Support Questions
Find answers, ask questions, and share your expertise
Announcements
Alert: Welcome to the Unified Cloudera Community. Former HCC members be sure to read and learn how to activate your account here.

Hive Tez query is taking long time to run than exected

Highlighted

Hive Tez query is taking long time to run than exected

New Contributor

Hello Everyone - we have couple of queries which are simple create table or select queries taking long time.

we set the below parameters:

set hive.compute.query.using.stats=true;

set hive.stats.fetch.column.stats=true;

set hive.stats.fetch.partition.stats=true;

set hive.vectorized.execution.enabled =true;
set hive.vectorized.execution.reduce.enabled =true;

Still there is no siginificant change. First of all, what should i look oe where should i look on Tez UI to figure out what i taking time. When a user comes with questions saying - query taking loner time, what things i should check into.
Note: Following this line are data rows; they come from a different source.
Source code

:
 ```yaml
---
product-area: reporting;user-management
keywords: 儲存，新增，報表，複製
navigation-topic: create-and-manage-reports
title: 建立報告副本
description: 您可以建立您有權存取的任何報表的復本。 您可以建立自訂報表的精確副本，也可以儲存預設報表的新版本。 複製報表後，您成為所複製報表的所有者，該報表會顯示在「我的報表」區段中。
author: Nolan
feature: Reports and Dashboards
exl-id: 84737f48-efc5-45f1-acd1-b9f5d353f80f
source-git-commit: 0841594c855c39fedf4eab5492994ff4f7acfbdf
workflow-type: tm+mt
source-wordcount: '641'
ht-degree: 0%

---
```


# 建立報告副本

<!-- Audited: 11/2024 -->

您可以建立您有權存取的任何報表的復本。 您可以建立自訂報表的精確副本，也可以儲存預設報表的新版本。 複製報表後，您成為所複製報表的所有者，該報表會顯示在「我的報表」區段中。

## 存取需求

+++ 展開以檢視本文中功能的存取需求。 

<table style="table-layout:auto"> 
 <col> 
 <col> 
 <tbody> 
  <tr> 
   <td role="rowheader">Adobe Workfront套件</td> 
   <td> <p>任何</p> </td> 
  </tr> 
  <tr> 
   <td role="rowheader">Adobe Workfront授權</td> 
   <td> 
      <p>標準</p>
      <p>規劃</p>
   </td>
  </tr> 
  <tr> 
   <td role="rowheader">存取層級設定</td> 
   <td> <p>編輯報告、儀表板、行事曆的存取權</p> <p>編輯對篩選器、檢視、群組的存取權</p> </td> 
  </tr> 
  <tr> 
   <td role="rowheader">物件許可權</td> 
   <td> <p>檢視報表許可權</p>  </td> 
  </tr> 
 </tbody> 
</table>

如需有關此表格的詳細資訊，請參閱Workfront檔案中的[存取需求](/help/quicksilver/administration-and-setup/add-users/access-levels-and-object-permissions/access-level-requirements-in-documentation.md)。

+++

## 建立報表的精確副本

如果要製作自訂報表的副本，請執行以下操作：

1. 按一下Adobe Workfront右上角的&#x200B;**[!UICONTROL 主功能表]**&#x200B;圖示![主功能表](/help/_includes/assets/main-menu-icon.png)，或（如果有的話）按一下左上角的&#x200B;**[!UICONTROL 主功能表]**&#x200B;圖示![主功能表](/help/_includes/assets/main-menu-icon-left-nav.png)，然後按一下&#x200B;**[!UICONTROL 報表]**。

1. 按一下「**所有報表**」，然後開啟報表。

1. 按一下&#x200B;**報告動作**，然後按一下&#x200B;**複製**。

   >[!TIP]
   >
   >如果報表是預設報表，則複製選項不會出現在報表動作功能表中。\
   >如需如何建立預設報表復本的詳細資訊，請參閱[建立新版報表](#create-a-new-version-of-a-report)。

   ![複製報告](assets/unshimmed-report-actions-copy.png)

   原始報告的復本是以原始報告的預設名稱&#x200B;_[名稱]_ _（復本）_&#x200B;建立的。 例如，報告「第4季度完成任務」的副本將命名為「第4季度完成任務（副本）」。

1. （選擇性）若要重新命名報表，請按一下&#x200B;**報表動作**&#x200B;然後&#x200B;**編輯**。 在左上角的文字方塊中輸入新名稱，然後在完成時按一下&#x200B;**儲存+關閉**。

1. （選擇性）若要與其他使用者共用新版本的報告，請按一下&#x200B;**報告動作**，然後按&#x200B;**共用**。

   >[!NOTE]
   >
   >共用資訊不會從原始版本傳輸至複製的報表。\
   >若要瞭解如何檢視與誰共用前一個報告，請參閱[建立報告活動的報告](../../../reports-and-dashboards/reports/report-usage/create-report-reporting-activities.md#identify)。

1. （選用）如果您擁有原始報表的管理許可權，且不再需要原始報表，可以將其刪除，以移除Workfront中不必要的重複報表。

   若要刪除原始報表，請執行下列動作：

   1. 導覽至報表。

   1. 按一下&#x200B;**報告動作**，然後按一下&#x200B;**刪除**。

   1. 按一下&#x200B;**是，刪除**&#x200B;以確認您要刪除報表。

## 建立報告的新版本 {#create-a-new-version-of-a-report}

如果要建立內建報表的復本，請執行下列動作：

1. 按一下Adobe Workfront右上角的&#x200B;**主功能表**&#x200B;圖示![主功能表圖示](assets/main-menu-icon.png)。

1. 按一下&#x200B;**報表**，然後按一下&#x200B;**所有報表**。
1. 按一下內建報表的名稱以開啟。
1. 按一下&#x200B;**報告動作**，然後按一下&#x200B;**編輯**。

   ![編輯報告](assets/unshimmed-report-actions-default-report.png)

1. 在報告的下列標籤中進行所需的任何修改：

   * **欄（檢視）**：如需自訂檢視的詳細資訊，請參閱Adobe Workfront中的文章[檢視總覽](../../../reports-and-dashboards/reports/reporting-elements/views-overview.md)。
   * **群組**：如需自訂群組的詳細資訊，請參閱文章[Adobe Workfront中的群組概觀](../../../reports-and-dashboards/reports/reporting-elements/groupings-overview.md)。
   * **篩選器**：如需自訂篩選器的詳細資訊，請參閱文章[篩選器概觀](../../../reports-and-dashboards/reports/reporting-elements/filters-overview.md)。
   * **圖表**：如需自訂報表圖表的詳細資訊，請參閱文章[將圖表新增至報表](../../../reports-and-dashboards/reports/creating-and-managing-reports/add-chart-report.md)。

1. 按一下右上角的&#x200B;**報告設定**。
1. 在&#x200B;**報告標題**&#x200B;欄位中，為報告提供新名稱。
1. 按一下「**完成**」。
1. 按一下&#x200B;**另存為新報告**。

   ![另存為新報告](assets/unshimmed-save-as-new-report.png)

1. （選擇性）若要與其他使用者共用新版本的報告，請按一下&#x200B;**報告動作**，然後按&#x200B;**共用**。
Also - I dont understand Explain plan.

Please help me understand, what parameters of fields to look for.


2 REPLIES 2

Re: Hive Tez query is taking long time to run than exected

New Contributor

Can someone please assist here

Re: Hive Tez query is taking long time to run than exected

Super Guru

@Bharath

Good articles regards to tune Hive performance: Hive_performance_tune Tez_Performance_Tune . ExplainPlan

This is too broad question to answer, here are my thoughts:

1.Check is your HiveJob is getting started running in Resource manager(not in queue waiting for resources i.e Accepted state..etc)

2.Check in HDFS how many files are there in the table pointed directory, too many small files will result poor performance.

3.Try running hive console in debug mode to see where the job is taking time to execute.

4.Check is there any skew's in the data and create table stating all these skewed columns in the table properties.